- [THE PROBLEM]: Reproduce exactly the lines from the top of the records below through the line holding "#### 风格迁移网络Transfomer_Net结构".

RECORDS SUPPLIED START

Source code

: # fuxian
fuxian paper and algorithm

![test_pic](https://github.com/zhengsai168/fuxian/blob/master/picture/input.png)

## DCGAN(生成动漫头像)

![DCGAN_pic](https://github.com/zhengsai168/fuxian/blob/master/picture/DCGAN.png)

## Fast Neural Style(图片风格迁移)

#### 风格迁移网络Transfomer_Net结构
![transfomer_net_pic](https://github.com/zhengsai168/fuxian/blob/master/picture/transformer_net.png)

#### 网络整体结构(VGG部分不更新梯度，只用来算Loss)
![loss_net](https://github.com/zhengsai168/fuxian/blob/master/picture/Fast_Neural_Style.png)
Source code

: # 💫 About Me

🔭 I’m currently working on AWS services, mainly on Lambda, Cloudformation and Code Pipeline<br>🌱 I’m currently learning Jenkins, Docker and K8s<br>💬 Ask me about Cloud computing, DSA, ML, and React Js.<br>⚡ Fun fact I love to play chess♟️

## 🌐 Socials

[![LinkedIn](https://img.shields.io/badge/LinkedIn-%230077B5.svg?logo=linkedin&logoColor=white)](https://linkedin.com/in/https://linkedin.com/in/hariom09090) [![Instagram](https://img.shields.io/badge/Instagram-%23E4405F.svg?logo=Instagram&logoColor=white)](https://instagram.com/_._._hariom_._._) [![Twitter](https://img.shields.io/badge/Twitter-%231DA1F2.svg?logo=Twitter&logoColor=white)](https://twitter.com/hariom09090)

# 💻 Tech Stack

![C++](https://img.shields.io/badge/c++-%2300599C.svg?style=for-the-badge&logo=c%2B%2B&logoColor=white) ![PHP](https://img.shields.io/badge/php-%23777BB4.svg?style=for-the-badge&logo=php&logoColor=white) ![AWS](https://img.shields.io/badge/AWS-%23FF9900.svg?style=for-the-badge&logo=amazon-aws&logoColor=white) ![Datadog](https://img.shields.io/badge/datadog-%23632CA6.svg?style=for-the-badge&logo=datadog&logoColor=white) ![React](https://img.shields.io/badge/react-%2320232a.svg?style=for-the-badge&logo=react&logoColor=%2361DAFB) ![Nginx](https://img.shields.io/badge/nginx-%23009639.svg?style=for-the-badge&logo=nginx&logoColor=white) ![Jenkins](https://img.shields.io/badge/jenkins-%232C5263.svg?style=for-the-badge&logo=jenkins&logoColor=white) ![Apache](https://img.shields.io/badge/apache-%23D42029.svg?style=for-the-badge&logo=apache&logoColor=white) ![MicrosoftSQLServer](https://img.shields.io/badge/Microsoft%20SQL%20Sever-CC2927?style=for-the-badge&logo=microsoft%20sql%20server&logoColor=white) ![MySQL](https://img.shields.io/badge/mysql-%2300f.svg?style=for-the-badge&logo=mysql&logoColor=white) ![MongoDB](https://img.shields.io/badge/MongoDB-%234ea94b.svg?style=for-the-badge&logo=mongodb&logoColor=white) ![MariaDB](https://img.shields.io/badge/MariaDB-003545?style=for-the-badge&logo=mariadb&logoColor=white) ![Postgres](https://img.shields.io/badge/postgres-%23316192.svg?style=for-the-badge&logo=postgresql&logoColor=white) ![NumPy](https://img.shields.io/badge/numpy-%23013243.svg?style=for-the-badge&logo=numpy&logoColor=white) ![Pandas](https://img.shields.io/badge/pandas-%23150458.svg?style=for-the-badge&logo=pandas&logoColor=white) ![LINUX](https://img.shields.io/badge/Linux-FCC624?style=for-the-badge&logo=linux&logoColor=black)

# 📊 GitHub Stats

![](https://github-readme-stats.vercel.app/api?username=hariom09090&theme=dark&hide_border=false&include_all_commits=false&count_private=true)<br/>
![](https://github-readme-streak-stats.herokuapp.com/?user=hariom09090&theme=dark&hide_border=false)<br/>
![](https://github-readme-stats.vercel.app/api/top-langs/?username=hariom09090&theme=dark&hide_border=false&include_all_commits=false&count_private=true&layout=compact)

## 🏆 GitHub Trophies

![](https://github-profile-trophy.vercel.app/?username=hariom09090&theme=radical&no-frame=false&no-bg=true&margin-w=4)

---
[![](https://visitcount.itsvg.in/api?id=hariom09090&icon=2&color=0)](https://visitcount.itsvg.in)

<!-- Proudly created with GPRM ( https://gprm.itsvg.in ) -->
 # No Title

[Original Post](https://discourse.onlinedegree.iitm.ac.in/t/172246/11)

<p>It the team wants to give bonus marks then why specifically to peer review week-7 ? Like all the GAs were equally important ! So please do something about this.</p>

RECORDS SUPPLIED END

- [EXERCISE RESULT]:
Source code

: # fuxian
fuxian paper and algorithm

![test_pic](https://github.com/zhengsai168/fuxian/blob/master/picture/input.png)

## DCGAN(生成动漫头像)

![DCGAN_pic](https://github.com/zhengsai168/fuxian/blob/master/picture/DCGAN.png)

## Fast Neural Style(图片风格迁移)

#### 风格迁移网络Transfomer_Net结构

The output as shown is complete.